THE TASK: Would you return the lines between the one holding "makes $BX_\ell$ nonintegral." and the one holding "lies strictly between", inclusive, and only those, exactly as they stand in the listing below?

RECORDS:
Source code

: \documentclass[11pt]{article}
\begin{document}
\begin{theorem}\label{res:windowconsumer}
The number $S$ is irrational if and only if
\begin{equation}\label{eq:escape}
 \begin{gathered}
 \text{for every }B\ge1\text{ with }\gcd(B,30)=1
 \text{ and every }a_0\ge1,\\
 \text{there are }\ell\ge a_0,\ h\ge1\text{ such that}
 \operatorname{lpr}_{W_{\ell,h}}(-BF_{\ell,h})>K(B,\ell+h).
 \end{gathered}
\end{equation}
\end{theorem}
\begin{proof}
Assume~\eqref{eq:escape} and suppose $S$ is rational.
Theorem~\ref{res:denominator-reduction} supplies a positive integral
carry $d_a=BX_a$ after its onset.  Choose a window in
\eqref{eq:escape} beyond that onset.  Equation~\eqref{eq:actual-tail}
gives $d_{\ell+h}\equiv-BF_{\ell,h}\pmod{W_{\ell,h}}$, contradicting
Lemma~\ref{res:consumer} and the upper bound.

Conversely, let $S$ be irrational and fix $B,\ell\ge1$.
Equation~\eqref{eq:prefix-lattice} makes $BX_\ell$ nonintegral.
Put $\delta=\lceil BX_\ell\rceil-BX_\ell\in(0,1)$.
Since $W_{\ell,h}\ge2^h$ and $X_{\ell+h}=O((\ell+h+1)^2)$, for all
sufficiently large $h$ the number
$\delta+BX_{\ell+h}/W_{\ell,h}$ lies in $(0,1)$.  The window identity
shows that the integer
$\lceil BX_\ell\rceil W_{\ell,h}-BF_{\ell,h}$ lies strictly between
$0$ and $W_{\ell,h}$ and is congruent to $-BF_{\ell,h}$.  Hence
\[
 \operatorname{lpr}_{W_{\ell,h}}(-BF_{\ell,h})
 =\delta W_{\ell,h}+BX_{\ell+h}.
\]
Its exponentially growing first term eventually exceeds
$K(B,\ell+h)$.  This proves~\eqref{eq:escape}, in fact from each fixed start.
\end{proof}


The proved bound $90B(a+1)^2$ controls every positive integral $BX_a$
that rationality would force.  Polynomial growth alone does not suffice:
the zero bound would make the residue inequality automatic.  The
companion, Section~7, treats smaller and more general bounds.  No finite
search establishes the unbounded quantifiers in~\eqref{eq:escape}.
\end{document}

PROBLEM SOLUTION:
Equation~\eqref{eq:prefix-lattice} makes $BX_\ell$ nonintegral.
Put $\delta=\lceil BX_\ell\rceil-BX_\ell\in(0,1)$.
Since $W_{\ell,h}\ge2^h$ and $X_{\ell+h}=O((\ell+h+1)^2)$, for all
sufficiently large $h$ the number
$\delta+BX_{\ell+h}/W_{\ell,h}$ lies in $(0,1)$.  The window identity
shows that the integer
$\lceil BX_\ell\rceil W_{\ell,h}-BF_{\ell,h}$ lies strictly between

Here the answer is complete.